Task -
The lines below that include "但你可以选择卖出" are to be found and copied.

Task inputs -
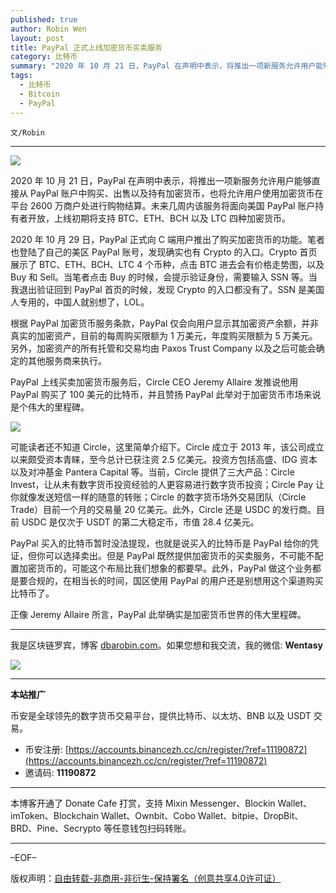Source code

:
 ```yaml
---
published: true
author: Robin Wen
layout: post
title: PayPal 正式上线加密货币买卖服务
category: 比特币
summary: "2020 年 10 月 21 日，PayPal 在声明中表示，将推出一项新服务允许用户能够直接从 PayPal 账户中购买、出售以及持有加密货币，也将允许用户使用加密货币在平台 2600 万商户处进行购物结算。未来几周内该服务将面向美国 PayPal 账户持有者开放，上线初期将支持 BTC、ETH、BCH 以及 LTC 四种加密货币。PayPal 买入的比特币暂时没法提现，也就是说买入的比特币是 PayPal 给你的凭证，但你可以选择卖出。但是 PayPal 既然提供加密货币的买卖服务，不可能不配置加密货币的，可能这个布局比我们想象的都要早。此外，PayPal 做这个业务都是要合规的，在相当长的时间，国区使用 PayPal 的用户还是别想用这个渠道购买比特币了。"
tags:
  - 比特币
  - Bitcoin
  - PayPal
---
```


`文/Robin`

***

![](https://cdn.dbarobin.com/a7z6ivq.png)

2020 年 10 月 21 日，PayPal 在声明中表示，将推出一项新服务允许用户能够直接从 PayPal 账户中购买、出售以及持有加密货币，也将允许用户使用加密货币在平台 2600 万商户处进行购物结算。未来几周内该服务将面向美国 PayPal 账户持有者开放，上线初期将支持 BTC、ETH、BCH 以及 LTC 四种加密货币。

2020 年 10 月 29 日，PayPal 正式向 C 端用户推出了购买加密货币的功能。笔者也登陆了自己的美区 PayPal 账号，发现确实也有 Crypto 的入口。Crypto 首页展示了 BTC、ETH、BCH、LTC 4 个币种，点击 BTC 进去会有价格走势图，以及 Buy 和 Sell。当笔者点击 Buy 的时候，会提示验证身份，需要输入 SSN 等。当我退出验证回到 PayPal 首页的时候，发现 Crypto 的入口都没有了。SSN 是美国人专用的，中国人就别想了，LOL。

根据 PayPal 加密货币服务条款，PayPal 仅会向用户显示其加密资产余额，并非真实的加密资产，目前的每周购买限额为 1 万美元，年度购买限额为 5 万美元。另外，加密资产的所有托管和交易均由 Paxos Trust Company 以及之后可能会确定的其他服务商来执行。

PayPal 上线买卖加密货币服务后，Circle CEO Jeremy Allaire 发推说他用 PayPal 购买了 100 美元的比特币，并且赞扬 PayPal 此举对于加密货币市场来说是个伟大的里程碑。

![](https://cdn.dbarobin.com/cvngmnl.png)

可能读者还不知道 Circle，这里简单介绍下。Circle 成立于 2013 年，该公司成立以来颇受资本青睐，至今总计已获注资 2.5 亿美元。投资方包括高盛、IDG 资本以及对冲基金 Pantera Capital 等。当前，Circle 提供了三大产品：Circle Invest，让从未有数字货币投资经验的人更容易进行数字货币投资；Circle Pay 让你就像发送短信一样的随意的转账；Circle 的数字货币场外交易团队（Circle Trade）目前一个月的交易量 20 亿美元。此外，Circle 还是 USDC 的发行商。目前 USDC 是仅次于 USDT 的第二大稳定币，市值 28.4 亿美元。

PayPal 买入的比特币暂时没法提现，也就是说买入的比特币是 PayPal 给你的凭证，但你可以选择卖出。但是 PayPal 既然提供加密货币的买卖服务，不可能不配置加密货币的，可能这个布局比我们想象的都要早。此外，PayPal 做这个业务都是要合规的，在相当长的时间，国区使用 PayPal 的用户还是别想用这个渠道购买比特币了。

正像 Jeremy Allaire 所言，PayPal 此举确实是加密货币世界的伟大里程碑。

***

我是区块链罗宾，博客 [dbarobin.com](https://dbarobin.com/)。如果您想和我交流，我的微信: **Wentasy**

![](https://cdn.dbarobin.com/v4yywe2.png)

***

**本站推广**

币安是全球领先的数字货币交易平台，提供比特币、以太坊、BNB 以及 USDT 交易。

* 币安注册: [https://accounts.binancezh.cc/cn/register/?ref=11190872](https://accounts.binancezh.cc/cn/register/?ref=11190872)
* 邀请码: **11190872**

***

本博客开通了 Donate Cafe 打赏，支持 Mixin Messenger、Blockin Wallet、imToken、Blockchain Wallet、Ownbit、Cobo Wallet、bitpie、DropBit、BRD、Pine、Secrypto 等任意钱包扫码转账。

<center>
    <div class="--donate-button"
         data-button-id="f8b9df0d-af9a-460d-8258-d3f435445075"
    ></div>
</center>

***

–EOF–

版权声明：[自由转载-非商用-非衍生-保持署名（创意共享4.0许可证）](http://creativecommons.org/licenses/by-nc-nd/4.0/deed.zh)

Exercise result -
summary: "2020 年 10 月 21 日，PayPal 在声明中表示，将推出一项新服务允许用户能够直接从 PayPal 账户中购买、出售以及持有加密货币，也将允许用户使用加密货币在平台 2600 万商户处进行购物结算。未来几周内该服务将面向美国 PayPal 账户持有者开放，上线初期将支持 BTC、ETH、BCH 以及 LTC 四种加密货币。PayPal 买入的比特币暂时没法提现，也就是说买入的比特币是 PayPal 给你的凭证，但你可以选择卖出。但是 PayPal 既然提供加密货币的买卖服务，不可能不配置加密货币的，可能这个布局比我们想象的都要早。此外，PayPal 做这个业务都是要合规的，在相当长的时间，国区使用 PayPal 的用户还是别想用这个渠道购买比特币了。"
PayPal 买入的比特币暂时没法提现，也就是说买入的比特币是 PayPal 给你的凭证，但你可以选择卖出。但是 PayPal 既然提供加密货币的买卖服务，不可能不配置加密货币的，可能这个布局比我们想象的都要早。此外，PayPal 做这个业务都是要合规的，在相当长的时间，国区使用 PayPal 的用户还是别想用这个渠道购买比特币了。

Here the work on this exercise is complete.